(Beginning of Exercise materials)
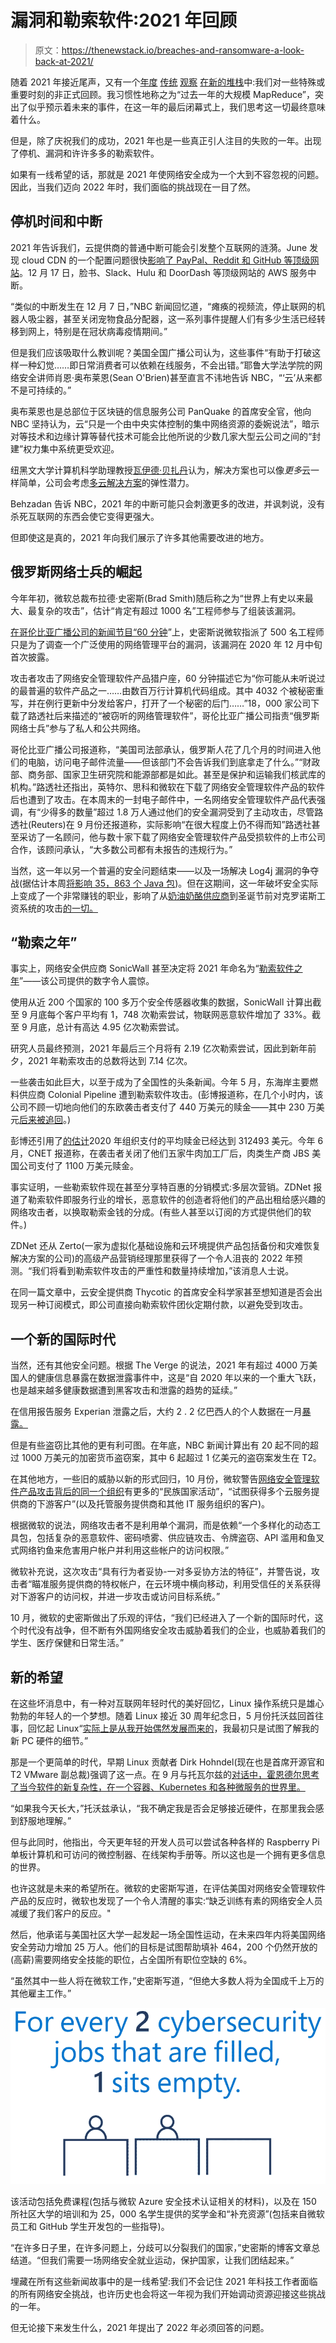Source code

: # 漏洞和勒索软件:2021 年回顾

> 原文：<https://thenewstack.io/breaches-and-ransomware-a-look-back-at-2021/>

随着 2021 年接近尾声，又有一个[年度](https://thenewstack.io/hopes-and-fears-a-look-back-at-some-of-the-iconic-tech-stories-of-2019/) [传统](https://thenewstack.io/humans-vs-algorithms-a-look-back-at-2018/) [观察](https://thenewstack.io/big-question-2016-can-trust-technologies/) [在新的堆栈](https://thenewstack.io/big-question-2016-can-trust-technologies/)中:我们对一些特殊或重要时刻的非正式回顾。我习惯性地称之为“过去一年的大规模 MapReduce”，突出了似乎预示着未来的事件，在这一年的最后闭幕式上，我们思考这一切最终意味着什么。

但是，除了庆祝我们的成功，2021 年也是一些真正引人注目的失败的一年。出现了停机、漏洞和许许多多的勒索软件。

如果有一线希望的话，那就是 2021 年使网络安全成为一个大到不容忽视的问题。因此，当我们迈向 2022 年时，我们面临的挑战现在一目了然。

## 停机时间和中断

2021 年告诉我们，云提供商的普通中断可能会引发整个互联网的涟漪。June 发现 cloud CDN 的一个配置问题很快[影响了 PayPal、Reddit 和 GitHub 等顶级网站](https://techcrunch.com/2021/06/08/numerous-popular-websites-are-facing-an-outage/)。12 月 17 日，脸书、Slack、Hulu 和 DoorDash 等顶级网站的 AWS 服务中断。

“类似的中断发生在 12 月 7 日，”NBC 新闻回忆道，“瘫痪的视频流，停止联网的机器人吸尘器，甚至关闭宠物食品分配器，这一系列事件提醒人们有多少生活已经转移到网上，特别是在冠状病毒疫情期间。”

但是我们应该吸取什么教训呢？美国全国广播公司认为，这些事件“有助于打破这样一种幻觉……即日常消费者可以依赖在线服务，不会出错。”耶鲁大学法学院的网络安全讲师肖恩·奥布莱恩(Sean O'Brien)甚至直言不讳地告诉 NBC，“‘云’从来都不是可持续的。”

奥布莱恩也是总部位于区块链的信息服务公司 PanQuake 的首席安全官，他向 NBC 坚持认为，云“只是一个由中央实体控制的集中网络资源的委婉说法”，暗示对等技术和边缘计算等替代技术可能会比他所说的少数几家大型云公司之间的“封建”权力集中系统更受欢迎。

纽黑文大学计算机科学助理教授[瓦伊德·贝扎丹](https://www.linkedin.com/in/vahid-behzadan/)认为，解决方案也可以像*更多*云一样简单，公司会考虑[多云解决方案](https://www.cnbc.com/2021/12/12/aws-outage-and-hashicorp-ipo-point-to-a-multicloud-future.html)的弹性潜力。

Behzadan 告诉 NBC，2021 年的中断可能只会刺激更多的改进，并讽刺说，没有杀死互联网的东西会使它变得更强大。

但即使这是真的，2021 年向我们展示了许多其他需要改进的地方。

## 俄罗斯网络士兵的崛起

今年年初，微软总裁布拉德·史密斯(Brad Smith)随后称之为“世界上有史以来最大、最复杂的攻击”，估计“肯定有超过 1000 名”工程师参与了组装该漏洞。

[在哥伦比亚广播公司的新闻节目“60 分钟](https://www.cbsnews.com/news/solarwinds-hack-russia-cyberattack-60-minutes-2021-02-14/)”上，史密斯说微软指派了 500 名工程师只是为了调查一个广泛使用的网络管理平台的漏洞，该漏洞在 2020 年 12 月中旬首次披露。

攻击者攻击了网络安全管理软件产品猎户座，60 分钟描述它为“你可能从未听说过的最普遍的软件产品之一……由数百万行计算机代码组成。其中 4032 个被秘密重写，并在例行更新中分发给客户，打开了一个秘密的后门……”18，000 家公司下载了路透社后来描述的“被窃听的网络管理软件”，哥伦比亚广播公司指责“俄罗斯网络士兵”参与了私人和公共网络。

哥伦比亚广播公司报道称，“美国司法部承认，俄罗斯人花了几个月的时间进入他们的电脑，访问电子邮件流量——但该部门不会告诉我们到底拿走了什么。”“财政部、商务部、国家卫生研究院和能源部都是如此。甚至是保护和运输我们核武库的机构。”路透社还指出，英特尔、思科和微软在下载了网络安全管理软件产品的软件后也遭到了攻击。在本周末的一封电子邮件中，一名网络安全管理软件产品代表强调，有“少得多的数量”超过 1.8 万人通过他们的安全漏洞受到了主动攻击，尽管路透社(Reuters)在 9 月份还报道称，实际影响“在很大程度上仍不得而知”路透社甚至采访了一名顾问，他与数十家下载了网络安全管理软件产品受损软件的上市公司合作，该顾问承认，“大多数公司都有未报告的违规行为。”

当然，这一年以另一个普遍的安全问题结束——以及一场解决 Log4j 漏洞的争夺战(据估计本周[将影响 35，863 个 Java 包](https://therecord.media/google-more-than-35000-java-packages-impacted-by-log4j-vulnerabilities/))。但在这期间，这一年破坏安全实际上变成了一个非常赚钱的职业，影响了从[奶油奶酪供应商](https://gizmodo.com/ransomware-jerks-helped-cause-the-cream-cheese-shortage-1848195368)到圣诞节前对克罗诺斯工资系统的攻击[的一切。](https://www.cpomagazine.com/cyber-security/widely-used-kronos-payroll-provider-down-for-weeks-due-to-ransomware-attack-was-log4shell-involved/)

## “勒索之年”

事实上，网络安全供应商 SonicWall 甚至决定将 2021 年命名为“[勒索软件之年](https://www.sonicwall.com/news/sonicwall-the-year-of-ransomware-continues-with-unprecedented-late-summer-surge/)”——该公司提供的数字令人震惊。

使用从近 200 个国家的 100 多万个安全传感器收集的数据，SonicWall 计算出截至 9 月底每个客户平均有 1，748 次勒索尝试，物联网恶意软件增加了 33%。截至 9 月底，总计有高达 4.95 亿次勒索尝试。

研究人员最终预测，2021 年最后三个月将有 2.19 亿次勒索尝试，因此到新年前夕，2021 年勒索攻击的总数将达到 7.14 亿次。

一些袭击如此巨大，以至于成为了全国性的头条新闻。今年 5 月，东海岸主要燃料供应商 Colonial Pipeline 遭到勒索软件攻击。(彭博报道称，在几个小时内，该公司不顾一切地向他们的东欧袭击者支付了 440 万美元的赎金——其中 230 万美元[后来被追回](https://abcnews.go.com/Politics/doj-seizes-millions-ransom-paid-colonial-pipeline/story?id=78135821)。)

彭博还引用了[的估计](https://securityandtechnology.org/wp-content/uploads/2021/04/IST-Ransomware-Task-Force-Report.pdf)2020 年组织支付的平均赎金已经达到 312493 美元。今年 6 月，CNET 报道称，在袭击者关闭了他们五家牛肉加工厂后，肉类生产商 JBS 美国公司支付了 1100 万美元赎金。

事实证明，一些勒索软件现在甚至分享特百惠的分销模式:多层次营销。ZDNet 报道了勒索软件即服务行业的增长，恶意软件的创造者将他们的产品出租给感兴趣的网络攻击者，以换取勒索金钱的分成。(有些人甚至以订阅的方式提供他们的软件。)

ZDNet 还从 Zerto(一家为虚拟化基础设施和云环境提供产品包括备份和灾难恢复解决方案的公司)的高级产品营销经理那里获得了一个令人沮丧的 2022 年预测。“我们将看到勒索软件攻击的严重性和数量持续增加，”该消息人士说。

在同一篇文章中，云安全提供商 Thycotic 的首席安全科学家甚至想知道是否会出现另一种订阅模式，即公司直接向勒索软件团伙定期付款，以避免受到攻击。

## 一个新的国际时代

当然，还有其他安全问题。根据 The Verge 的说法，2021 年有超过 4000 万美国人的健康信息暴露在数据泄露事件中，这是“自 2020 年以来的一个重大飞跃，也是越来越多健康数据遭到黑客攻击和泄露的趋势的延续。”

在信用报告服务 Experian 泄露之后，大约 2 . 2 亿巴西人的个人数据在一月[暴露。](https://www.zdnet.com/article/experian-challenged-over-massive-data-leak-in-brazil/)

但是有些盗窃比其他的更有利可图。在年底，NBC 新闻计算出有 20 起不同的超过 1000 万美元的加密货币盗窃案，其中 6 起超过 1 亿美元的盗窃案发生在 T2。

在其他地方，一些旧的威胁以新的形式回归，10 月份，微软警告[网络安全管理软件产品攻击背后的同一个组织](https://www.microsoft.com/security/blog/2021/10/25/nobelium-targeting-delegated-administrative-privileges-to-facilitate-broader-attacks/)有更多的“民族国家活动”，“试图获得多个云服务提供商的下游客户”(以及托管服务提供商和其他 IT 服务组织的客户)。

根据微软的说法，网络攻击者不是利用单个漏洞，而是依赖“一个多样化的动态工具包，包括复杂的恶意软件、密码喷雾、供应链攻击、令牌盗窃、API 滥用和鱼叉式网络钓鱼来危害用户帐户并利用这些帐户的访问权限。”

微软补充说，这次攻击“具有行为者妥协-一对多妥协方法的特征”，并警告说，攻击者“瞄准服务提供商的特权帐户，在云环境中横向移动，利用受信任的关系获得对下游客户的访问权，并进一步攻击或访问目标系统。”

10 月，微软的史密斯做出了乐观的评估，“我们已经进入了一个新的国际时代，这个时代没有战争，但不断有外国网络安全攻击威胁着我们的企业，也威胁着我们的学生、医疗保健和日常生活。”

## 新的希望

在这些坏消息中，有一种对互联网年轻时代的美好回忆，Linux 操作系统只是雄心勃勃的年轻人的一个梦想。随着 Linux 接近 30 周年纪念日，5 月份托沃兹回首往事，回忆起 Linux“[实际上是从我开始偶然发展而来的](https://thenewstack.io/linus-torvalds-on-why-open-source-solves-the-biggest-problems/)，我最初只是试图了解我的新 PC 硬件的细节。”

那是一个更简单的时代，早期 Linux 贡献者 Dirk Hohndel(现在也是首席开源官和 T2 VMware 副总裁)强调了这一点。在 9 月与托瓦尔兹的[对话中，霍恩德尔思考了当今软件的新复杂性，在一个容器、Kubernetes 和各种微服务的世界里。](https://thenewstack.io/linus-torvalds-on-community-rust-and-linuxs-longevity/)

“如果我今天长大，”托沃兹承认，“我不确定我是否会足够接近硬件，在那里我会感到舒服地理解。”

但与此同时，他指出，今天更年轻的开发人员可以尝试各种各样的 Raspberry Pi 单板计算机和可访问的微控制器、在线架构手册等。所以这也是一个拥有更多信息的世界。

也许这就是未来的希望所在。微软的史密斯写道，在评估美国对网络安全管理软件产品的反应时，微软也发现了一个令人清醒的事实:“缺乏训练有素的网络安全人员减缓了我们客户的反应。"

然后，他承诺与美国社区大学一起发起一场全国性运动，在未来四年内将美国网络安全劳动力增加 25 万人。他们的目标是试图帮助填补 464，200 个仍然开放的(高薪)需要网络安全技能的职位，占全国所有职位空缺的 6%。

“虽然其中一些人将在微软工作，”史密斯写道，“但绝大多数人将为全国成千上万的其他雇主工作。”

![](img/6e06753eaf0aa1c1b4d51d2f2fcf98c3.png)

该活动包括免费课程(包括与微软 Azure 安全技术认证相关的材料)，以及在 150 所社区大学的培训和为 25，000 名学生提供的奖学金和“补充资源”(包括来自微软员工和 GitHub 学生开发包的一些指导)。

“在许多日子里，在许多问题上，分歧可以分裂我们的国家，”史密斯的博客文章总结道。“但我们需要一场网络安全就业运动，保护国家，让我们团结起来。”

埋藏在所有这些新闻故事中的是一线希望:我们不会记住 2021 年科技工作者面临的所有网络安全挑战，也许历史也会将这一年视为我们开始调动资源迎接这些挑战的一年。

但无论接下来发生什么，2021 年提出了 2022 年必须回答的问题。

<svg xmlns:xlink="http://www.w3.org/1999/xlink" viewBox="0 0 68 31" version="1.1"><title>Group</title> <desc>Created with Sketch.</desc></svg>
(End of Exercise materials)
Work to complete: Locate the string "亿次勒索尝试" in the listing above and copy every line where it occurs.

Problem solution:
使用从近 200 个国家的 100 多万个安全传感器收集的数据，SonicWall 计算出截至 9 月底每个客户平均有 1，748 次勒索尝试，物联网恶意软件增加了 33%。截至 9 月底，总计有高达 4.95 亿次勒索尝试。
研究人员最终预测，2021 年最后三个月将有 2.19 亿次勒索尝试，因此到新年前夕，2021 年勒索攻击的总数将达到 7.14 亿次。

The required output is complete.